Marco is a journalist. He’s over here for a year, more if they like his reports, as London correspondent for some glossy Milan rag. They keep faxing him to say they want more royal family, more champagne balls, more Wimbledon and Ascot. He’s tried telling them Wimbledon and Ascot come once a year, but they just keep sending the faxes to their London office. Marco’s thinking of chucking it. He used to be a “serious” journalist, real hard copy, until he sniffed more money in the air. Moved from daily to weekly, newspaper to magazine. He said at the time he was just sick of journalism; he wanted easy money and a break from Italy. Italian politics depressed him. The corruption depressed him. He’d had a colleague, a good friend, blown up by a parcel bomb when he tried to zero in on some minister with Mafia connections. Ba-boom, and up and away to the great leader column in the sky. Or maybe the elevator down to the basement, glowing fires and typing up the classifieds.
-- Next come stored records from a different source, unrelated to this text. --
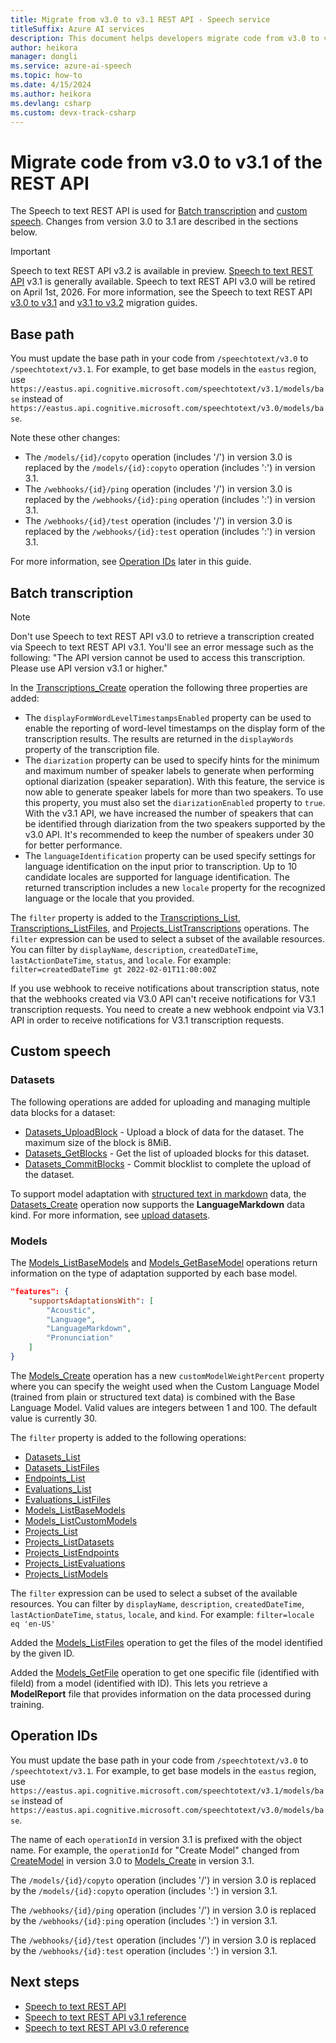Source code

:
 ```yaml
---
title: Migrate from v3.0 to v3.1 REST API - Speech service
titleSuffix: Azure AI services
description: This document helps developers migrate code from v3.0 to v3.1 of the Speech to text REST API.
author: heikora
manager: dongli
ms.service: azure-ai-speech
ms.topic: how-to
ms.date: 4/15/2024
ms.author: heikora
ms.devlang: csharp
ms.custom: devx-track-csharp
---
```


# Migrate code from v3.0 to v3.1 of the REST API

The Speech to text REST API is used for [Batch transcription](batch-transcription.md) and [custom speech](custom-speech-overview.md). Changes from version 3.0 to 3.1 are described in the sections below.

> [!IMPORTANT]
> Speech to text REST API v3.2 is available in preview. 
> [Speech to text REST API](rest-speech-to-text.md) v3.1 is generally available. 
> Speech to text REST API v3.0 will be retired on April 1st, 2026. For more information, see the Speech to text REST API [v3.0 to v3.1](migrate-v3-0-to-v3-1.md) and [v3.1 to v3.2](migrate-v3-1-to-v3-2.md) migration guides.

## Base path

You must update the base path in your code from `/speechtotext/v3.0` to `/speechtotext/v3.1`. For example, to get base models in the `eastus` region, use `https://eastus.api.cognitive.microsoft.com/speechtotext/v3.1/models/base` instead of `https://eastus.api.cognitive.microsoft.com/speechtotext/v3.0/models/base`.

Note these other changes:
- The `/models/{id}/copyto` operation (includes '/') in version 3.0 is replaced by the `/models/{id}:copyto` operation (includes ':') in version 3.1.
- The `/webhooks/{id}/ping` operation (includes '/') in version 3.0 is replaced by the `/webhooks/{id}:ping` operation (includes ':') in version 3.1.
- The `/webhooks/{id}/test` operation (includes '/') in version 3.0 is replaced by the `/webhooks/{id}:test` operation (includes ':') in version 3.1.

For more information, see [Operation IDs](#operation-ids) later in this guide.

## Batch transcription

> [!NOTE]
> Don't use Speech to text REST API v3.0 to retrieve a transcription created via Speech to text REST API v3.1. You'll see an error message such as the following: "The API version cannot be used to access this transcription. Please use API version v3.1 or higher."

In the [Transcriptions_Create](/rest/api/speechtotext/transcriptions/create) operation the following three properties are added:
- The `displayFormWordLevelTimestampsEnabled` property can be used to enable the reporting of word-level timestamps on the display form of the transcription results. The results are returned in the `displayWords` property of the transcription file.
- The `diarization` property can be used to specify hints for the minimum and maximum number of speaker labels to generate when performing optional diarization (speaker separation). With this feature, the service is now able to generate speaker labels for more than two speakers. To use this property, you must also set the `diarizationEnabled` property to `true`. With the v3.1 API, we have increased the number of speakers that can be identified through diarization from the two speakers supported by the v3.0 API. It's recommended to keep the number of speakers under 30 for better performance.
- The `languageIdentification` property can be used specify settings for language identification on the input prior to transcription. Up to 10 candidate locales are supported for language identification. The returned transcription includes a new `locale` property for the recognized language or the locale that you provided. 

The `filter` property is added to the [Transcriptions_List](/rest/api/speechtotext/transcriptions/list), [Transcriptions_ListFiles](/rest/api/speechtotext/transcriptions/list-files), and [Projects_ListTranscriptions](/rest/api/speechtotext/projects/list-transcriptions) operations. The `filter` expression can be used to select a subset of the available resources. You can filter by `displayName`, `description`, `createdDateTime`, `lastActionDateTime`, `status`, and `locale`. For example: `filter=createdDateTime gt 2022-02-01T11:00:00Z`

If you use webhook to receive notifications about transcription status, note that the webhooks created via V3.0 API can't receive notifications for V3.1 transcription requests. You need to create a new webhook endpoint via V3.1 API in order to receive notifications for V3.1 transcription requests.

## Custom speech

### Datasets

The following operations are added for uploading and managing multiple data blocks for a dataset:
 - [Datasets_UploadBlock](/rest/api/speechtotext/datasets/upload-block) - Upload a block of data for the dataset. The maximum size of the block is 8MiB.
 - [Datasets_GetBlocks](/rest/api/speechtotext/datasets/get-blocks) - Get the list of uploaded blocks for this dataset.
 - [Datasets_CommitBlocks](/rest/api/speechtotext/datasets/commit-blocks) - Commit blocklist to complete the upload of the dataset. 

To support model adaptation with [structured text in markdown](how-to-custom-speech-test-and-train.md#structured-text-data-for-training) data, the [Datasets_Create](/rest/api/speechtotext/datasets/create) operation now supports the **LanguageMarkdown** data kind. For more information, see [upload datasets](how-to-custom-speech-upload-data.md#upload-datasets). 

### Models

The [Models_ListBaseModels](/rest/api/speechtotext/models/list-base-models) and [Models_GetBaseModel](/rest/api/speechtotext/models/get-base-model) operations return information on the type of adaptation supported by each base model.

```json 
"features": {
    "supportsAdaptationsWith": [
        "Acoustic",
        "Language",
        "LanguageMarkdown",
        "Pronunciation"
    ]
}
```

The [Models_Create](/rest/api/speechtotext/models/create) operation has a new `customModelWeightPercent` property where you can specify the weight used when the Custom Language Model (trained from plain or structured text data) is combined with the Base Language Model. Valid values are integers between 1 and 100. The default value is currently 30.

The `filter` property is added to the following operations:

- [Datasets_List](/rest/api/speechtotext/datasets/list)
- [Datasets_ListFiles](/rest/api/speechtotext/datasets/list-files)
- [Endpoints_List](/rest/api/speechtotext/endpoints/list)
- [Evaluations_List](/rest/api/speechtotext/evaluations/list)
- [Evaluations_ListFiles](/rest/api/speechtotext/evaluations/list-files)
- [Models_ListBaseModels](/rest/api/speechtotext/models/list-base-models)
- [Models_ListCustomModels](/rest/api/speechtotext/models/list-custom-models)
- [Projects_List](/rest/api/speechtotext/projects/list)
- [Projects_ListDatasets](/rest/api/speechtotext/projects/list-datasets)
- [Projects_ListEndpoints](/rest/api/speechtotext/projects/list-endpoints)
- [Projects_ListEvaluations](/rest/api/speechtotext/projects/list-evaluations)
- [Projects_ListModels](/rest/api/speechtotext/projects/list-models)

The `filter` expression can be used to select a subset of the available resources. You can filter by `displayName`, `description`, `createdDateTime`, `lastActionDateTime`, `status`, `locale`, and `kind`. For example: `filter=locale eq 'en-US'`

Added the [Models_ListFiles](/rest/api/speechtotext/models/list-files) operation to get the files of the model identified by the given ID.

Added the [Models_GetFile](/rest/api/speechtotext/models/get-file) operation to get one specific file (identified with fileId) from a model (identified with ID). This lets you retrieve a **ModelReport** file that provides information on the data processed during training. 

## Operation IDs

You must update the base path in your code from `/speechtotext/v3.0` to `/speechtotext/v3.1`. For example, to get base models in the `eastus` region, use `https://eastus.api.cognitive.microsoft.com/speechtotext/v3.1/models/base` instead of `https://eastus.api.cognitive.microsoft.com/speechtotext/v3.0/models/base`.

The name of each `operationId` in version 3.1 is prefixed with the object name. For example, the `operationId` for "Create Model" changed from [CreateModel](/rest/api/speechtotext/create-model/create-model?view=rest-speechtotext-v3.0&preserve-view=true) in version 3.0 to [Models_Create](/rest/api/speechtotext/models/create?view=rest-speechtotext-v3.1&preserve-view=true) in version 3.1.

The `/models/{id}/copyto` operation (includes '/') in version 3.0 is replaced by the `/models/{id}:copyto` operation (includes ':') in version 3.1.

The `/webhooks/{id}/ping` operation (includes '/') in version 3.0 is replaced by the `/webhooks/{id}:ping` operation (includes ':') in version 3.1.

The `/webhooks/{id}/test` operation (includes '/') in version 3.0 is replaced by the `/webhooks/{id}:test` operation (includes ':') in version 3.1.

## Next steps

* [Speech to text REST API](rest-speech-to-text.md)
* [Speech to text REST API v3.1 reference](/rest/api/speechtotext/operation-groups?view=rest-speechtotext-v3.1&preserve-view=true)
* [Speech to text REST API v3.0 reference](/rest/api/speechtotext/operation-groups?view=rest-speechtotext-v3.0&preserve-view=true)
Marco told me about some of the scandals, and I was matching him conspiracy for conspiracy, chicanery for chicanery, payoff for payoff. Then he told me he covered the Spanish cooking oil tragedy. I recalled it only vaguely. 1981, hundreds died. Contaminated oil-yes?

And Marco said, “Maybe.”

So then he told his side of it, which didn’t quite tally with the official line at the time or since. Because according to Marco, some of the people who died hadn’t touched the oil (rapeseed oil it was-memo to self, get clippings out of library). They hadn’t bought it, hadn’t used it-simple as that. So what caused the deaths? Marco’s idea-and it wasn’t original, he got it from other researchers into the area-was that these things called-hold on, I wrote it down-Jesus, it’s taken me ten minutes to track it down. Should’ve known to look first on my fag packet. OPs, that what it says. OPs were to blame. He did tell me what they are, but I’ve forgotten. Better look into it tomorrow.

“OPs,” Reeve said.

“What?”

“Any mention of them in the stuff you’re reading?”

She smiled. “Sorry, I stopped reading a while back. I’m not taking it in anymore.” She yawned, stretching her arms up, hands clenched. The fabric of her sweater tightened, raising the profile of her breasts.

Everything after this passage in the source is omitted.